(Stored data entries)
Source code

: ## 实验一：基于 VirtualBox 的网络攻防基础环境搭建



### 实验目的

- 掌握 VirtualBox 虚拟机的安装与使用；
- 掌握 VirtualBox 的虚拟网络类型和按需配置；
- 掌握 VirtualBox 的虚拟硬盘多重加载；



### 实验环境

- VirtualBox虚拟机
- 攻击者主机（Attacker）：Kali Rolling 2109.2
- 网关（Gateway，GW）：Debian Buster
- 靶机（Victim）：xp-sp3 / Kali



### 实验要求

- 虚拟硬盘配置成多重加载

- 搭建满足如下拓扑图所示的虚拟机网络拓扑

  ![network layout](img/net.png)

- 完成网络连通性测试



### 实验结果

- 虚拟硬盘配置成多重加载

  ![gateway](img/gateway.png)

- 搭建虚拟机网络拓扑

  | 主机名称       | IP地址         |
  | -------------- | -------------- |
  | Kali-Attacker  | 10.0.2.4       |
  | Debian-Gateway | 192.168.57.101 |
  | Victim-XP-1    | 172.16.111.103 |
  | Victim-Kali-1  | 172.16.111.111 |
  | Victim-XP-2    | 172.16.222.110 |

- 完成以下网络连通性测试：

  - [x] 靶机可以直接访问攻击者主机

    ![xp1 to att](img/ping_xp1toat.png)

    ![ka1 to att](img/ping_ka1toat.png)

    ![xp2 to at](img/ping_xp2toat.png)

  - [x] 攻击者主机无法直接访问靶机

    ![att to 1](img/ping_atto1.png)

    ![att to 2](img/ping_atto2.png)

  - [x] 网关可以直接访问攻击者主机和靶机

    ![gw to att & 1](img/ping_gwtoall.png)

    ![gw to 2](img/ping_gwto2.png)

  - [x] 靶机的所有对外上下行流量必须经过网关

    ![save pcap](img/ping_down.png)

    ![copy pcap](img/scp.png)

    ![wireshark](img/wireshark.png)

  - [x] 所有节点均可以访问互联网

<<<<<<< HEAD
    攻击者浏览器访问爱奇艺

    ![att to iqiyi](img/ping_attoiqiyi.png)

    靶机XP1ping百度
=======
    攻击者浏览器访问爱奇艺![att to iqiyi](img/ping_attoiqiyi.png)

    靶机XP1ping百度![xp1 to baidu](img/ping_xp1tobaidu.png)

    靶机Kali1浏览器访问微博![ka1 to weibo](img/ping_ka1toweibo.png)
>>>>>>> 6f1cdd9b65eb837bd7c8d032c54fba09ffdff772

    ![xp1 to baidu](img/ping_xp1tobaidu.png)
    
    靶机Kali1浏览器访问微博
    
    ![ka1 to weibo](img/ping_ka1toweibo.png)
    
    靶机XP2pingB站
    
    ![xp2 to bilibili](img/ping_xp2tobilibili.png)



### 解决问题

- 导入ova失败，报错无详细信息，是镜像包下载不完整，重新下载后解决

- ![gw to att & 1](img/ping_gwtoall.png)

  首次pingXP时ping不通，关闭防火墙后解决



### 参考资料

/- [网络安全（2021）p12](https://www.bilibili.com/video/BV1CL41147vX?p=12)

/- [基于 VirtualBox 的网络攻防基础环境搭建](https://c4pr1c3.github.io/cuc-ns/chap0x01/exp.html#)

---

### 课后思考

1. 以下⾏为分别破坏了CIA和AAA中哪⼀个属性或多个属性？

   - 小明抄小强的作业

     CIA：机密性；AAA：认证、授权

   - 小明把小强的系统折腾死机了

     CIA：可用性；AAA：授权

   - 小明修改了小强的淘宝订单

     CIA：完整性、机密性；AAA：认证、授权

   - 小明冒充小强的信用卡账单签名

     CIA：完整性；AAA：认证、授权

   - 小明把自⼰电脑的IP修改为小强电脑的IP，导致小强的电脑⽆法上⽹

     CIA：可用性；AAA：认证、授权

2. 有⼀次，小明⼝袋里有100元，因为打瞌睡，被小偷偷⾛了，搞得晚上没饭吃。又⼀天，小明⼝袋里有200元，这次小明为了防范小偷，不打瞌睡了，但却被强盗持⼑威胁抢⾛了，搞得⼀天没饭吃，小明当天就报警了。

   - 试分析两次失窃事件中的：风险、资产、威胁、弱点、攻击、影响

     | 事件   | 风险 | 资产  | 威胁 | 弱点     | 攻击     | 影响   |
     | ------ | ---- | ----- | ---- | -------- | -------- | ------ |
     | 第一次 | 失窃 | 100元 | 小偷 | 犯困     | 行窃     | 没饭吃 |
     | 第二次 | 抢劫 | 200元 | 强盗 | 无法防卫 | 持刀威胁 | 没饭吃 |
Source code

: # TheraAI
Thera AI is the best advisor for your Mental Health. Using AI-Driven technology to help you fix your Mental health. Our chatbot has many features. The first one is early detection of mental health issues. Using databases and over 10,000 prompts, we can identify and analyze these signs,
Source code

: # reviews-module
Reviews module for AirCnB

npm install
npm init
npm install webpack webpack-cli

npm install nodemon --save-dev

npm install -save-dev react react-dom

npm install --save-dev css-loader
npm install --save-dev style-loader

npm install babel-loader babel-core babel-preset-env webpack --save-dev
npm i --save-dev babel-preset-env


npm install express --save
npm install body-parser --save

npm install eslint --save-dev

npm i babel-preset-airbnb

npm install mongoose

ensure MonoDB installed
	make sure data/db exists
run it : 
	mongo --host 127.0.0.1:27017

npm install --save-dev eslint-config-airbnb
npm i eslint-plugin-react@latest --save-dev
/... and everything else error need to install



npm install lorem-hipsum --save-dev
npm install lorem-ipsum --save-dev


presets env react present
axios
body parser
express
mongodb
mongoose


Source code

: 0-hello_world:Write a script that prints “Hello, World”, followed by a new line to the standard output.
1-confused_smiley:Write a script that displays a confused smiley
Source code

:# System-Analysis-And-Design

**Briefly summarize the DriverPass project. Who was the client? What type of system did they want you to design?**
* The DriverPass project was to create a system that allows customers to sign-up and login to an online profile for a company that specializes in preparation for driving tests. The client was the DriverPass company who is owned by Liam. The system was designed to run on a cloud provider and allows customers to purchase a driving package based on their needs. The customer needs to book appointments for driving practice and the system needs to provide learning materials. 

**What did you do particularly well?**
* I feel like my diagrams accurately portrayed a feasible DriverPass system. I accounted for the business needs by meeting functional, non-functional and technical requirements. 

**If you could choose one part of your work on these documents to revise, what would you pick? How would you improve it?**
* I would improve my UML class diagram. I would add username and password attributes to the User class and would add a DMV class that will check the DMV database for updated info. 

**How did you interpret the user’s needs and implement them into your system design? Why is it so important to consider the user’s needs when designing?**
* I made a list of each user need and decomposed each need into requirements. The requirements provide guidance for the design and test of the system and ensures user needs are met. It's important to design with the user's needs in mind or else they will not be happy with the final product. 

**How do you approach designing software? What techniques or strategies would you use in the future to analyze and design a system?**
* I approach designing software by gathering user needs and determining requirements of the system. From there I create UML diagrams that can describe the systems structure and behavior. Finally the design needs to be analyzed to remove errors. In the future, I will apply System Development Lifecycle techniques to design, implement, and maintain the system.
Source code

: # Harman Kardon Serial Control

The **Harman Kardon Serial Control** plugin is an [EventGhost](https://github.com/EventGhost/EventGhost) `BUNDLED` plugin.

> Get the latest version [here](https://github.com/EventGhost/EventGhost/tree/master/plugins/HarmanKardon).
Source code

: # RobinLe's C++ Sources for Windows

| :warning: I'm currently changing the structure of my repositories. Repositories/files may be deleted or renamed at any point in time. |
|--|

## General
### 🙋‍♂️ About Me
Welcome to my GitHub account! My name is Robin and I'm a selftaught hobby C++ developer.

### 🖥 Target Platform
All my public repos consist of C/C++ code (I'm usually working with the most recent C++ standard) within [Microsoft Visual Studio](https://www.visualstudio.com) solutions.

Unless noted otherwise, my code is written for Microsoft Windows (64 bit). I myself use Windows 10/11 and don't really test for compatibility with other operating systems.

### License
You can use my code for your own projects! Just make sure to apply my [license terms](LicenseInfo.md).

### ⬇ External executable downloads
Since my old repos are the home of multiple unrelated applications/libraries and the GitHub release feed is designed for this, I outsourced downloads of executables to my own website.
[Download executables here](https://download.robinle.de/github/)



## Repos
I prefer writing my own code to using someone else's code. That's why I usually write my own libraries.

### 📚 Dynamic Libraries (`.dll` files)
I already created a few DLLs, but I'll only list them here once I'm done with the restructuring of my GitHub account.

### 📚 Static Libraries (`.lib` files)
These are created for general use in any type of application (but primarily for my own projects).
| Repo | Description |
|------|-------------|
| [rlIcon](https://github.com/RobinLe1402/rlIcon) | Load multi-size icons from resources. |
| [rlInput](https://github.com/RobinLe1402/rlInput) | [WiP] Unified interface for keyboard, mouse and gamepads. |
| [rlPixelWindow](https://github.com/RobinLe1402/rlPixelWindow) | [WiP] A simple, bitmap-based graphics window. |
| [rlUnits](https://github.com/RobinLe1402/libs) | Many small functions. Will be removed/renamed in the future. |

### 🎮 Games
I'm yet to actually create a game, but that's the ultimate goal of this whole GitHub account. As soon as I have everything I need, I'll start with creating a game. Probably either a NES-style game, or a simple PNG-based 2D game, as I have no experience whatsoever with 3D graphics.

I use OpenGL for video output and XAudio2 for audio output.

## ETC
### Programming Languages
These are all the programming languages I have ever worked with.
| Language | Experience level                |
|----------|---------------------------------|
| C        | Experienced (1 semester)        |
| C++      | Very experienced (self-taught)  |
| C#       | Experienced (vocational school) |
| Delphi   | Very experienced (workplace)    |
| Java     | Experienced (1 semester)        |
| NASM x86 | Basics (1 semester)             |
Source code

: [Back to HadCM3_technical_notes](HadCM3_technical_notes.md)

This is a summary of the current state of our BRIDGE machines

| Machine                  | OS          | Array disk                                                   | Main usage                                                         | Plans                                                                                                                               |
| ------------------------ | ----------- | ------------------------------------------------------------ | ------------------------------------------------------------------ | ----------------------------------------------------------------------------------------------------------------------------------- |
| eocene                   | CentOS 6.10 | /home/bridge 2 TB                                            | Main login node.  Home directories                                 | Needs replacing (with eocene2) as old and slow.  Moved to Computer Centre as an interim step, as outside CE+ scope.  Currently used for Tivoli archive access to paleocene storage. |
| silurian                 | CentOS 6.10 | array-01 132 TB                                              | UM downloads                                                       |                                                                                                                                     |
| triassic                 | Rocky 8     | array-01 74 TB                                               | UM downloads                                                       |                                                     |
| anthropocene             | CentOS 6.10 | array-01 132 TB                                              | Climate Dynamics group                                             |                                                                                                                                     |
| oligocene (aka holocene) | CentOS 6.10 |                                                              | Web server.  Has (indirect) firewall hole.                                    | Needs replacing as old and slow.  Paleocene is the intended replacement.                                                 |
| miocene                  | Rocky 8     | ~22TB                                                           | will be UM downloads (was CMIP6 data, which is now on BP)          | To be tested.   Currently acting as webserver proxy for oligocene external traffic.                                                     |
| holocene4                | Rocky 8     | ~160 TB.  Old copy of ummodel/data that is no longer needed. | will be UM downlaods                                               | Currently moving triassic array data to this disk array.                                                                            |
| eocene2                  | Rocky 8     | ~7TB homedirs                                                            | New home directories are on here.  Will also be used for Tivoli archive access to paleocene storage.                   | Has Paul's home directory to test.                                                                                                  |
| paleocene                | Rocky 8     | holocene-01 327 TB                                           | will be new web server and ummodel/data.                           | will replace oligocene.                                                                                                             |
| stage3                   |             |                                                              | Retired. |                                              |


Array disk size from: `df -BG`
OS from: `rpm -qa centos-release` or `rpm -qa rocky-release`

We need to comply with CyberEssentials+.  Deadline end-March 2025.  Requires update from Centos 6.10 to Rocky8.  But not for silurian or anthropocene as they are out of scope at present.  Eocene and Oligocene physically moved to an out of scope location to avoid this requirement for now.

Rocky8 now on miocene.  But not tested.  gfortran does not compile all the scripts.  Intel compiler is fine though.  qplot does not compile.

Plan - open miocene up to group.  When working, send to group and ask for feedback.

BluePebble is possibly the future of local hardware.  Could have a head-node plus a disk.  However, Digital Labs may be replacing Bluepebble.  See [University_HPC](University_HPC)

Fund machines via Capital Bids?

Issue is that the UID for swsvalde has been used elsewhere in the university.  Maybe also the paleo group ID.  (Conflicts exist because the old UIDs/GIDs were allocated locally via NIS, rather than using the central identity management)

(What the exercise asks)
The answer is every line in the data where the word "copy" appears.

(Output for this task)
    ![copy pcap](img/scp.png)
| holocene4                | Rocky 8     | ~160 TB.  Old copy of ummodel/data that is no longer needed. | will be UM downlaods                                               | Currently moving triassic array data to this disk array.                                                                            |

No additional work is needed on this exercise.